Massimo Gaggi per il "Corriere della Sera"

«Le gerarchie in azienda uccidono la creatività». Il presidente di Google, Eric Schmidt, racconta i piani segreti per vincere la concorrenza: «Fra sei mesi il nostro tablet di alta qualità e Google Tv nella prima metà del 2012». Poi ricorda il fondatore di Apple, Steve Jobs: «Steve Jobs è stato il Michelangelo della nostra era. Un mio amico e un personaggio unico, in grado di combinare creatività e genio visionario con una straordinaria capacità ingegneristica. A volte trovi persone che hanno una cosa o l'altra. Ma non le due insieme. Steve ha capito il potenziale rivoluzionario del tablet e ha creato un prodotto straordinario come l'iPad. Che è il futuro, ad esempio, della sua professione, il giornalismo. Ma le nostre aziende competono, si sfidano. Noi nei prossimi sei mesi contiamo di mettere sul mercato un tablet di altissima qualità. E nella comunicazione mobile, il mercato degli smartphone, vedrete una concorrenza brutale tra Apple e Android di Google. È il capitalismo».

Pomeriggio prenatalizio a Chelsea, il quartiere più trendy e giovanile di New York, a parlare di innovazione, delle gioie e dei dolori della rivoluzione digitale, col presidente di Google, Eric Schmidt. Circondati dall'archeologia industriale di un ex biscottificio della Nabisco. È qui che l'azienda californiana che ci ha cambiato la vita col suo motore di ricerca, ha costruito la sua base newyorchese: due edifici affacciati sulla Nona Avenue nei quali lavorano tremila ingegneri, computer scientists, esperti di marketing, manager della pubblicità.

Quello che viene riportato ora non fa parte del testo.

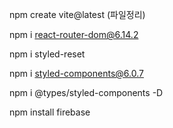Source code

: npm create vite@latest (파일정리)

npm i react-router-dom@6.14.2

npm i styled-reset

npm i styled-components@6.0.7

npm i @types/styled-components -D


npm install firebase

Entrando al numero 75 ti ritrovi nel fiume dei clienti del Chelsea Market, mecca dello shopping, che occupa tutto il pian terreno. Ma, attraversando una porta laterale di acciaio grezzo, finisci in un ascensore che sale negli uffici di Google. «Era una fabbrica della National Biscuit Company. Qui si sfornavano cracker e Oreo», racconta Ellen West, la vice president di Google che mi guida da Schmidt pattinando su un parquet antico e un po' bruciacchiato, tra vecchi tubi di ghisa e arredi ultramoderni.

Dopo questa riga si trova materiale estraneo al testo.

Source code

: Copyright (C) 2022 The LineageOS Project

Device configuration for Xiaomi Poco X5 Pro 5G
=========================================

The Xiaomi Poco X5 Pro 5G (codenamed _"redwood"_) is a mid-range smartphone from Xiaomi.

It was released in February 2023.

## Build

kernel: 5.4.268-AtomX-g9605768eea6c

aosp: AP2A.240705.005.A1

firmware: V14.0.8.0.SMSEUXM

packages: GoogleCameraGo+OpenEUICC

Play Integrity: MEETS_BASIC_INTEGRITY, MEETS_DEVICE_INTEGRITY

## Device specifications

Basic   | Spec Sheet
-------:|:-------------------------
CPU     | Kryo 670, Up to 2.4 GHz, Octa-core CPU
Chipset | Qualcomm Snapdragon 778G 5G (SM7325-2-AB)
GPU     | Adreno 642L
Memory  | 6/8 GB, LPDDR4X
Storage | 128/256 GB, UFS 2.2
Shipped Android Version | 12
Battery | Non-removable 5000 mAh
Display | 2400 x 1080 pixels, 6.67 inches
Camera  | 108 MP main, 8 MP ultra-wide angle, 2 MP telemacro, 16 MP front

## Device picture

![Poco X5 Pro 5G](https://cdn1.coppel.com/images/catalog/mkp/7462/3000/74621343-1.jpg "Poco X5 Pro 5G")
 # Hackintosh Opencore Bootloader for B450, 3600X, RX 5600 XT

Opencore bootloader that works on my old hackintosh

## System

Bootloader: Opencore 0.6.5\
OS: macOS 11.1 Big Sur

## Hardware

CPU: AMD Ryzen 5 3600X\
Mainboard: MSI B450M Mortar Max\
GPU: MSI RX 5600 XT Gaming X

L'innovazione ci dà opportunità straordinarie, ma crea anche problemi: dalla privacy, ai posti di lavoro che scompaiono con l'automazione. Prima erano rimpiazzati dalla crescita di nuovi servizi, nuovi mestieri. Un recente studio del Mit di Boston dice che non è più così. Non vede limiti al processo schumpeteriano di «distruzione creatrice»?
«La sua - risponde Schmidt - è una buona domanda, anche se basata su un pregiudizio negativo. Le rispondo partendo, invece, da un pregiudizio positivo: il capitalismo è l'unico meccanismo che si è dimostrato capace di migliorare il tenore di vita delle società. Ma è un processo che causa anche sofferenze. La società cerca di attenuarle con strumenti come i sussidi di disoccupazione. Sono le regole del mercato globale e sono ineludibili. Le difficoltà dell'Europa vengono anche dalla difficoltà di adattarsi alla nuova realtà».

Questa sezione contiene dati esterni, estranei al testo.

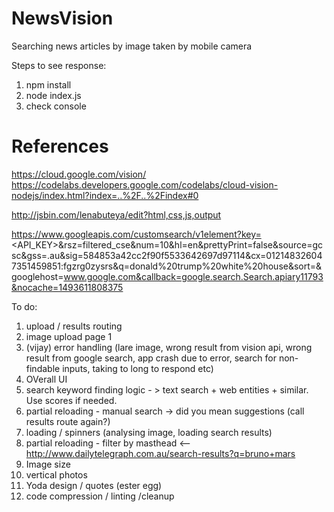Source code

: # NewsVision
Searching news articles by image taken by mobile camera



Steps to see response:

1. npm install
2. node index.js
3. check console

# References 

https://cloud.google.com/vision/
https://codelabs.developers.google.com/codelabs/cloud-vision-nodejs/index.html?index=..%2F..%2Findex#0

http://jsbin.com/lenabuteya/edit?html,css,js,output

https://www.googleapis.com/customsearch/v1element?key=<API_KEY>&rsz=filtered_cse&num=10&hl=en&prettyPrint=false&source=gcsc&gss=.au&sig=584853a42cc2f90f5533642697d97114&cx=012148326047351459851:fgzrg0zysrs&q=donald%20trump%20white%20house&sort=&googlehost=www.google.com&callback=google.search.Search.apiary11793&nocache=1493611808375



To do:

1) upload / results routing
2) image upload page 1
3) (vijay) error handling (lare image, wrong result from vision api, wrong result from google search, app crash due to error, search for non-findable inputs, taking to long to respond etc)
4) OVerall UI
5) search keyword finding logic - > text search + web entities + similar. Use scores if needed.
6) partial reloading - manual search -> did you mean suggestions (call results route again?)
7) loading / spinners (analysing image, loading search results)
8) partial reloading - filter by masthead <-- http://www.dailytelegraph.com.au/search-results?q=bruno+mars
9) Image size
10) vertical photos
11) Yoda design / quotes (ester egg)
12) code compression / linting /cleanup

Noi vediamo soprattutto un problema di euro e di debito pubblico.
«Secondo me la politica in Italia, in Europa, e in una certa misura anche negli Usa, non è riuscita a mettere a fuoco la sfida che ha davanti. Si fanno soprattutto scelte tattiche, anche se importanti: le pensioni, i sostegni dell'euro. Ma il vero problema è quello della competizione globale, dalla quale non ci possiamo ritirare. Puoi avere questo desiderio, ma se sei l'Italia che realizza un grande prodotto e poi i cinesi si mettono a farlo meglio di te, non hai alternative: devi cambiare. La gente, da voi come da noi, è molto arrabbiata per questo: ho fatto uno studio su questo per conto della Casa Bianca».

Lei viaggia spesso nelle capitali europee, discute di tutto questo con premier e ministri. Come reagiscono?
«Annuiscono col capo, mostrano di comprendere la natura dei problemi. Conosco molto bene Mario Monti. Vediamo se lui ce la fa».

Competizione dura tra Occidente e Asia, ma anche, qui in America, tra voi e la Apple, la creatura del suo amico Steve Jobs. Lei dice che tra Android e iPhone lo scontro sarà brutale.
«Sono le regole del mercato, e vanno a tutto vantaggio del consumatore. Non so da voi in Europa, ma qui negli Usa, grazie alla lotta già in atto, si possono ormai avere i migliori cellulari smart con 100 dollari».

Android si accingerebbe a introdurre un assistente vocale capace di rispondere alle domande dell'utente simile al Siri dell'ultima versione dell'iPhone. Voci fondate?
«La sua domanda è un po' strana, visto che noi abbiamo, e da molto tempo, il miglior software di traduzione vocale. Possiamo sempre usarlo per fare cose simili al Siri. Ovviamente non parlo di prodotti futuri, non ancora annunciati. Ma la tecnologia l'abbiamo già, non dobbiamo svilupparla. Vedremo. Dipende, come dicevo, dal mercato e da un'innovazione che ha ritmi sempre più incalzanti. La gente rimane sorpresa perché siamo abituati a pensare che ogni anno le cose saranno le stesse. Succede anche a me. Tempo fa, in visita nel suo Paese, sono andato a Bologna a vedere la casa della mia infanzia».

Come mai ha vissuto in Italia?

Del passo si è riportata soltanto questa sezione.